Are you self-compassionate?

by | Mar 5, 2011 | Uncategorized | 5 comments

Self-compassion is in the news thanks to a forthcoming book on the subject by Kristin Neff:  “Self-Compassion: Stop Beating Yourself Up and Leave Insecurity Behind.”  Self-compassion involves being kind to yourself, even if you make mistakes. Individuals with high levels of self-compassion tend to feel happier and less stressed than other individuals. Perfectionists with self-compassion try hard, criticize their own mistakes but not themselves, and do their best to learn from the mistakes. You can take a test to check your level of self compassion. Go to Neff’s web page at http://www.self-compassion.org/ and click on “How self-compassionate are you?” My score on the questionnaire was above average — I tend not to get down on myself.

If you want to increase your level of self-compassion, what can you do? I suggest setting a daily goal to show self-compassion and keeping a record every day indicating to what extent you met the goal. Another strategy is to try to speak to yourself (in your thoughts) as respectfully and positively as you speak to others. Neff’s web site and book present additional ideas.

What do you do that shows self-compassion? What are the effects of that?

John Malouff, PhD, Associate Professor of Psychology

5 Comments

  1. My self compassion is shown when I achieve a goal or have an epiphany (an ahaaa moment). I find myself pounding both arms up the the air, literally cheering for myself just as a crowd would at the end of a race.

    The effect? To keep striving for more moments where I can sit in the library or stand in the middle of the street pumping those fists in the air!

  2. Hi lz. I like the idea of celebrating one’s accomplishments. It’s fun, and that sort of self-reinforcement can provide motivation in the future.

  3. Hi,

    I recently experienced an event which triggered quite a few negative self-thoughts. I tried a number of strategies to keep them in perspective and talking to myself was one of them! For example, I reminded myself that human beings make mistakes now and again. Instead of feeling guilty and giving myself a hard time I decided to try and accept my past behaviour. Reminding myself to learn from my mistakes instead of feeling guilty about them is helping me to move forward. To be kinder to myself I also imagined what I would say to a friend in a similar situation and then extended those comments to myself. Concentrating on positive support from friends and family is also helpful. I recently received an email from a friend mentioning a time when I had been kind and helpful to her. This was a timely reminder of something positive that helped me balance the good with the not so good!. This quote (on my fridge) sums it up for me: “Out beyond ideas of right-doing and wrong-doing there is a field.
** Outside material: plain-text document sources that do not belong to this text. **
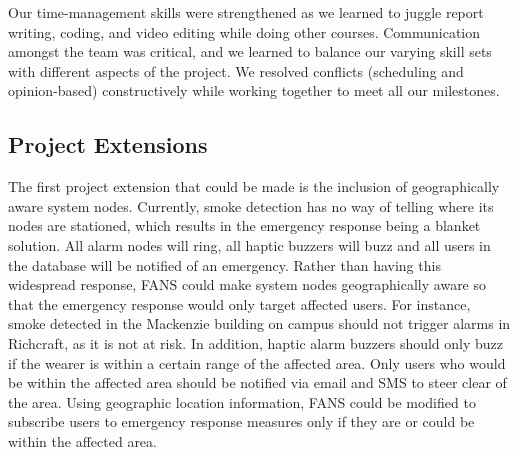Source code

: Our time-management skills were strengthened as we learned to juggle report writing, coding, and video editing while
doing other courses. Communication amongst the team was critical, and we learned to balance our varying skill sets with
different aspects of the project. We resolved conflicts (scheduling and opinion-based) constructively while working
together to meet all our milestones.

\subsection{Project Extensions}

The first project extension that could be made is the inclusion of geographically aware system nodes. Currently, smoke
detection has no way of telling where its nodes are stationed, which results in the emergency response being a blanket
solution. All alarm nodes will ring, all haptic buzzers will buzz and all users in the database will be notified of an
emergency. Rather than having this widespread response, FANS could make system nodes geographically aware so that the
emergency response would only target affected users. For instance, smoke detected in the Mackenzie building on campus
should not trigger alarms in Richcraft, as it is not at risk. In addition, haptic alarm buzzers should only buzz if the
wearer is within a certain range of the affected area. Only users who would be within the affected area should be
notified via email and SMS to steer clear of the area. Using geographic location information, FANS could be modified to
subscribe users to emergency response measures only if they are or could be within the affected area.
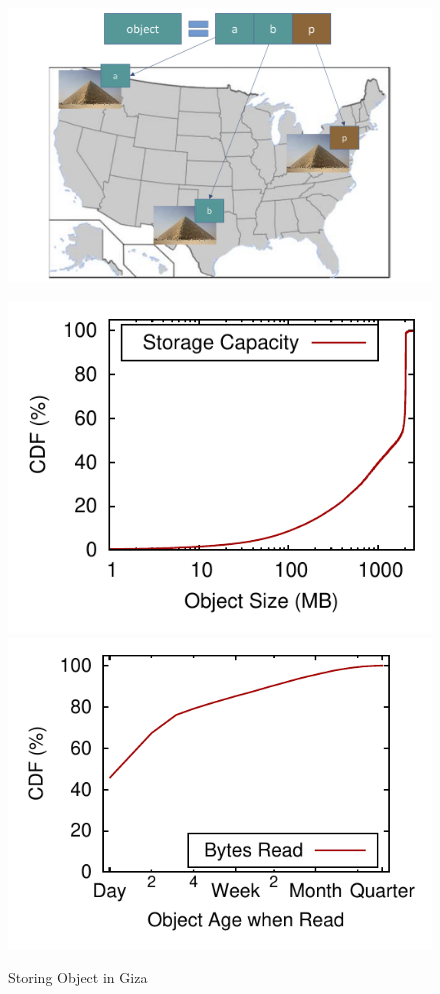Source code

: 

\begin{figure}[!htbp]
\centering
\begin{minipage}{0.3\textwidth}%
\centering
\includegraphics[width=\textwidth]{fig/giza_example_crop_fit}
\caption{Storing Object in Giza}
\label{fig:giza_example}
\end{minipage}%
\begin{minipage}{0.7\textwidth}%
\captionsetup{type=figure}
\centering
		\hspace{-1.5em}
    \subcaptionbox{\label{fig:object_size-storage_capacity}}
      {\includegraphics[height=0.275\textwidth]{data/object_size-storage_capacity}}%
		\hspace{-1em}
    \subcaptionbox{\label{fig:write_read_gap-bytes_read}}
      {\includegraphics[height=0.275\textwidth]{data/write_read_gap-bytes_read}}%

\end{minipage}
\end{figure}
I’ll meet you there (Rumi, 13th century Sufi poet).

  4. Hi K333. Thanks for the example of self-compassion — there is a psychologist in you.

  5. Kimberley, I think the strategy of imagining what you would say to a friend in a similar situation and ‘speaking’ to yourself in the same way is fantastic. Well done to you for focusing on keeping the right perspective when confronted with a difficult situation that challenges your self-compassion.